(Data records)

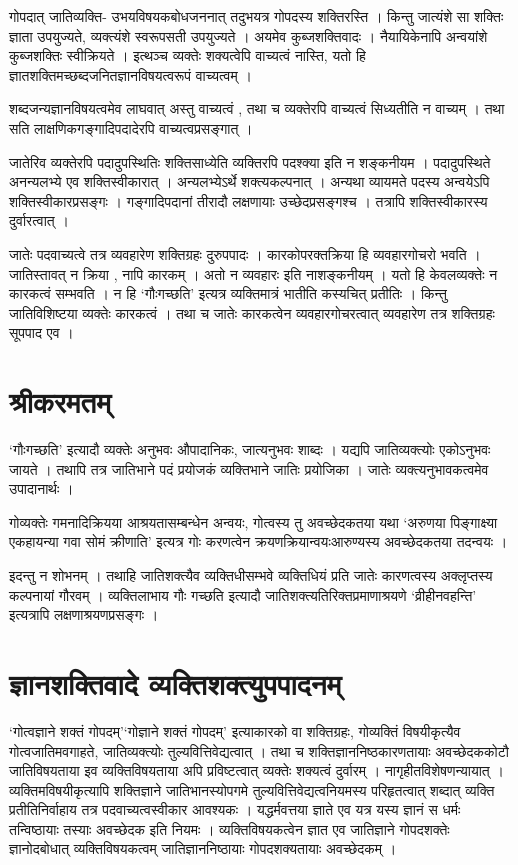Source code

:गोपदात् जातिव्यक्ति- उभयविषयकबोधजननात् तदुभयत्र गोपदस्य शक्तिरस्ति । किन्तु जात्यंशे सा शक्तिः ज्ञाता उपयुज्यते, व्यक्त्यंशे स्वरूपसती उपयुज्यते । अयमेव कुब्जशक्तिवादः । नैयायिकेनापि अन्वयांशे कुब्जशक्तिः स्वीक्रियते । इत्थञ्च व्यक्तेः शक्यत्वेपि वाच्यत्वं नास्ति, यतो हि ज्ञातशक्तिमच्छब्दजनितज्ञानविषयत्वरूपं वाच्यत्वम् । 

शब्दजन्यज्ञानविषयत्वमेव लाघवात् अस्तु वाच्यत्वं , तथा च व्यक्तेरपि वाच्यत्वं       सिध्यतीति न वाच्यम् । तथा सति लाक्षणिकगङ्गादिपदादेरपि वाच्यत्वप्रसङ्गात् । 

जातेरिव व्यक्तेरपि पदादुपस्थितिः शक्तिसाध्येति व्यक्तिरपि पदश्क्या इति न शङ्कनीयम । पदादुपस्थिते अनन्यलभ्ये एव शक्तिस्वीकारात् । अन्यलभ्येऽर्थे शक्त्यकल्पनात् । अन्यथा व्यायमते पदस्य अन्वयेऽपि शक्तिस्वीकारप्रसङ्गः । गङ्गादिपदानां तीरादौ लक्षणायाः उच्छेदप्रसङ्गश्च । तत्रापि शक्तिस्वीकारस्य दुर्वारत्वात् ।

जातेः पदवाच्यत्वे तत्र व्यवहारेण  शक्तिग्रहः दुरुपपादः । कारकोपरक्तक्रिया हि व्यवहारगोचरो भवति । जातिस्तावत् न क्रिया , नापि कारकम् । अतो न व्यवहारः इति नाशङ्कनीयम् । यतो हि केवलव्यक्तेः न कारकत्वं सम्भवति । न हि ‘गौःगच्छति’ इत्यत्र व्यक्तिमात्रं भातीति कस्यचित् प्रतीतिः । किन्तु जातिविशिष्टया व्यक्तेः कारकत्वं । तथा च जातेः कारकत्वेन व्यवहारगोचरत्वात् व्यवहारेण तत्र शक्तिग्रहः सूपपाद एव ।

\section*{श्रीकरमतम्}

‘गौःगच्छति’ इत्यादौ व्यक्तेः अनुभवः औपादानिकः, जात्यनुभवः शाब्दः । यद्यपि जातिव्यक्त्योः एकोऽनुभवः जायते । तथापि तत्र जातिभाने पदं प्रयोजकं व्यक्तिभाने जातिः प्रयोजिका । जातेः व्यक्त्यनुभावकत्वमेव उपादानार्थः ।

गोव्यक्तेः गमनादिक्रियया आश्रयतासम्बन्धेन अन्वयः, गोत्वस्य तु अवच्छेदकतया यथा ‘अरुणया पिङ्गाक्ष्या एकहायन्या गवा सोमं क्रीणाति’ इत्यत्र गोः करणत्वेन क्रयणक्रियान्वयःआरुण्यस्य अवच्छेदकतया तदन्वयः ।

इदन्तु न शोभनम् । तथाहि जातिशक्त्यैव व्यक्तिधीसम्भवे व्यक्तिधियं प्रति जातेः कारणत्वस्य अक्लृप्तस्य कल्पनायां गौरवम् । व्यक्तिलाभाय गौः गच्छति इत्यादौ जातिशक्त्यतिरिक्तप्रमाणाश्रयणे ‘व्रीहीनवहन्ति’ इत्यत्रापि लक्षणाश्रयणप्रसङ्गः । 

\section*{ज्ञानशक्तिवादे व्यक्तिशक्त्युपपादनम्}

‘गोत्वज्ञाने शक्तं गोपदम्’‘गोज्ञाने शक्तं गोपदम्’ इत्याकारको वा शक्तिग्रहः, गोव्यक्तिं विषयीकृत्यैव गोत्वजातिमवगाहते, जातिव्यक्त्योः      तुल्यवित्तिवेद्यत्वात् । तथा च शक्तिज्ञाननिष्ठकारणतायाः अवच्छेदककोटौ जातिविषयताया इव व्यक्तिविषयताया अपि प्रविष्टत्वात् व्यक्तेः शक्यत्वं दुर्वारम् । नागृहीतविशेषणन्यायात् । व्यक्तिमविषयीकृत्यापि शक्तिज्ञाने जातिभानस्योपगमे तुल्यवित्तिवेद्यत्वनियमस्य परिहृतत्वात् शब्दात् व्यक्ति प्रतीतिनिर्वाहाय तत्र पदवाच्यत्वस्वीकार आवश्यकः । यद्धर्मवत्तया ज्ञाते एव यत्र यस्य ज्ञानं    स धर्मः तन्विष्ठायाः तस्याः अवच्छेदक इति नियमः । व्यक्तिविषयकत्वेन ज्ञात एव जातिज्ञाने गोपदशक्तेः ज्ञानोदबोधात् व्यक्तिविषयकत्वम् जातिज्ञाननिष्ठायाः गोपदशक्यतायाः अवच्छेदकम् । 

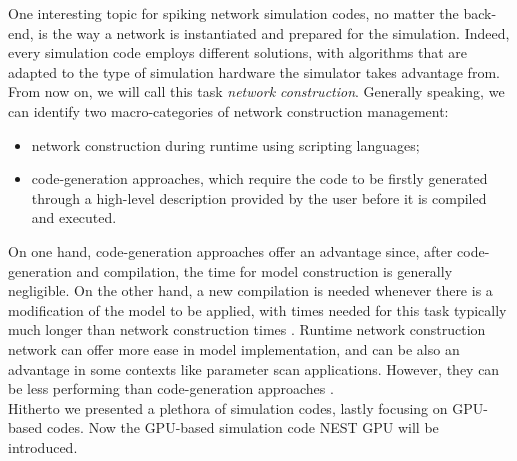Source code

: \documentclass[a4paper, 12pt, twoside, openright]{book}
\begin{document}
One interesting topic for spiking network simulation codes, no matter the back-end, is the way a network is instantiated and prepared for the simulation. Indeed, every simulation code employs different solutions, with algorithms that are adapted to the type of simulation hardware the simulator takes advantage from. From now on, we will call this task \textit{network construction}. Generally speaking, we can identify two macro-categories of network construction management:

\begin{itemize}
    \item network construction during runtime using scripting languages;
    \item code-generation approaches, which require the code to be firstly generated through a high-level description provided by the user before it is compiled and executed.
\end{itemize}

On one hand, code-generation approaches offer an advantage since, after code-generation and compilation, the time for model construction is generally negligible. On the other hand, a new compilation is needed whenever there is a modification of the model to be applied, with times needed for this task typically much longer than network construction times \cite{Golosio2020}. Runtime network construction network can offer more ease in model implementation, and can be also an advantage in some contexts like parameter scan applications. However, they can be less performing than code-generation approaches \cite{Golosio2021}.\\
Hitherto we presented a plethora of simulation codes, lastly focusing on GPU-based codes. Now the GPU-based simulation code NEST GPU will be introduced.
\end{document}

* [EXERCISE OBJECTIVE] Copy only the stretch running from the line containing "compiled and executed." to the final line of the entries, both ends included, exactly as it stands.

* [TASK ANSWER]
    \item code-generation approaches, which require the code to be firstly generated through a high-level description provided by the user before it is compiled and executed.
\end{itemize}

On one hand, code-generation approaches offer an advantage since, after code-generation and compilation, the time for model construction is generally negligible. On the other hand, a new compilation is needed whenever there is a modification of the model to be applied, with times needed for this task typically much longer than network construction times \cite{Golosio2020}. Runtime network construction network can offer more ease in model implementation, and can be also an advantage in some contexts like parameter scan applications. However, they can be less performing than code-generation approaches \cite{Golosio2021}.\\
Hitherto we presented a plethora of simulation codes, lastly focusing on GPU-based codes. Now the GPU-based simulation code NEST GPU will be introduced.
\end{document}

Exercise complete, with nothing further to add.